> [Supplied material]:
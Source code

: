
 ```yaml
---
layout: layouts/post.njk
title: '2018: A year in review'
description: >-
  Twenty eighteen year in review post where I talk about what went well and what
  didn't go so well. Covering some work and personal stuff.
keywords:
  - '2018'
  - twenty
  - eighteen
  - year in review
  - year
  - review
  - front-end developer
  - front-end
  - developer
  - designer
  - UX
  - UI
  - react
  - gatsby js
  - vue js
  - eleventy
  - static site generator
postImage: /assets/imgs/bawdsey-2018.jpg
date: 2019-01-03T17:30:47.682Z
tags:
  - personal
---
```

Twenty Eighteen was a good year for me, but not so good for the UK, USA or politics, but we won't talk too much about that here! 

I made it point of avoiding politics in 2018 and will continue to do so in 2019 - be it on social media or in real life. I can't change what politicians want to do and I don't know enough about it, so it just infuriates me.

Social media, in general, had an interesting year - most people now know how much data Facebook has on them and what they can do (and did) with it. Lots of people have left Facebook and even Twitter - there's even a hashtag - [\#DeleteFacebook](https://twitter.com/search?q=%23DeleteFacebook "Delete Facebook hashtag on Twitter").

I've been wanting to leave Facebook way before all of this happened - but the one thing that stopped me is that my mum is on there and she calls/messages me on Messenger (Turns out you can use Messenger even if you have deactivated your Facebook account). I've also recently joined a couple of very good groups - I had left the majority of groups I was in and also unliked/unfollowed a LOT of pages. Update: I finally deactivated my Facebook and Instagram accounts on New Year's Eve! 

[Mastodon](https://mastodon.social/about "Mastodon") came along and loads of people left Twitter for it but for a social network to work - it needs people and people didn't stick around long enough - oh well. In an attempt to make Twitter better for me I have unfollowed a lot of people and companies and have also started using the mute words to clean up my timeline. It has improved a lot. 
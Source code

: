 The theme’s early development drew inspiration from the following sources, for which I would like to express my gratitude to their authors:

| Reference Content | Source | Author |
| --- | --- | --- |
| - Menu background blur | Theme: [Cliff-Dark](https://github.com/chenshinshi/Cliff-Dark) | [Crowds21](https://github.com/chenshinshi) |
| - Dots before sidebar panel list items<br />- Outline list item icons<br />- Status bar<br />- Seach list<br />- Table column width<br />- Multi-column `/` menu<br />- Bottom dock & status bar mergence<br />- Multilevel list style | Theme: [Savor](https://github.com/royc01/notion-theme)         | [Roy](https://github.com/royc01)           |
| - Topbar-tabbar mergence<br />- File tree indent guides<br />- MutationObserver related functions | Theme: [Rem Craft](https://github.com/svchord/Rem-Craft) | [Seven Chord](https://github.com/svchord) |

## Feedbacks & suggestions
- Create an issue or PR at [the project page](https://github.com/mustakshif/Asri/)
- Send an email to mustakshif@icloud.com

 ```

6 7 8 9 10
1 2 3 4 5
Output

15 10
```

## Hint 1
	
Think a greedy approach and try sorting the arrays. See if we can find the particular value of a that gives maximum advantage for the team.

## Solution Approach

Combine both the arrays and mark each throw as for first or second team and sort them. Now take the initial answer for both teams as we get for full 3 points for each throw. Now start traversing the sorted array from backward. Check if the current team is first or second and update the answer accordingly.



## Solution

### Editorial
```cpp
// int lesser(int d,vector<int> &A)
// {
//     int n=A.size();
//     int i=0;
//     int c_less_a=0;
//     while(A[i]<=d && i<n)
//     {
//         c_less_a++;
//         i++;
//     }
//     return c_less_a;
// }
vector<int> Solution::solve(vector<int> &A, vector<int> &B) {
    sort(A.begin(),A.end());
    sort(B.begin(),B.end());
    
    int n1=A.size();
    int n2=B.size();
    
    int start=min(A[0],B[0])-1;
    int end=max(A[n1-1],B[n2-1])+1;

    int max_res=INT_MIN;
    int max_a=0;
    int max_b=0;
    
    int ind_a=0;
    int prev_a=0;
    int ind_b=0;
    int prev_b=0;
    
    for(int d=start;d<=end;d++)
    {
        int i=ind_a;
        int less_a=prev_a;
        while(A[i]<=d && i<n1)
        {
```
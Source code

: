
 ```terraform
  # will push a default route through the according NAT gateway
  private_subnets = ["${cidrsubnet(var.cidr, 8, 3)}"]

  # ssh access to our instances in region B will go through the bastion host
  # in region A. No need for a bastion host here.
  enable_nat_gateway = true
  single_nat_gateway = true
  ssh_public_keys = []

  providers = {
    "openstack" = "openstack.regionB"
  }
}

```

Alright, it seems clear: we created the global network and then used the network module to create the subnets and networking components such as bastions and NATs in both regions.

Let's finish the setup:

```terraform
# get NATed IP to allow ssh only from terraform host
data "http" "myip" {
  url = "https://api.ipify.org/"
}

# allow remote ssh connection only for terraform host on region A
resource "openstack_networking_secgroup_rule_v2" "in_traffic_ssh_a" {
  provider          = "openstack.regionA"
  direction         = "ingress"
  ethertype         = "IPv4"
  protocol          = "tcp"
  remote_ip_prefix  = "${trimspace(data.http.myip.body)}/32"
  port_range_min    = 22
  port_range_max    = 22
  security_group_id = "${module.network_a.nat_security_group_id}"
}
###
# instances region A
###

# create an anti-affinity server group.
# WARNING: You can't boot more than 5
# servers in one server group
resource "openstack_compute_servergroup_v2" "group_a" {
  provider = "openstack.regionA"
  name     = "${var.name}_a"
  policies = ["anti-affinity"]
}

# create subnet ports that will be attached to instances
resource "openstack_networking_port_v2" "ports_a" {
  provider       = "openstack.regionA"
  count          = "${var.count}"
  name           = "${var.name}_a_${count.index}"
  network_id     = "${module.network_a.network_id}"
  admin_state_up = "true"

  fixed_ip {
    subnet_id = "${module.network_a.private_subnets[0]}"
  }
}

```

> [Exercise brief]:
Your answer should be the lines of the records that hold the string "allow".

> [Answer]:
# get NATed IP to allow ssh only from terraform host
# allow remote ssh connection only for terraform host on region A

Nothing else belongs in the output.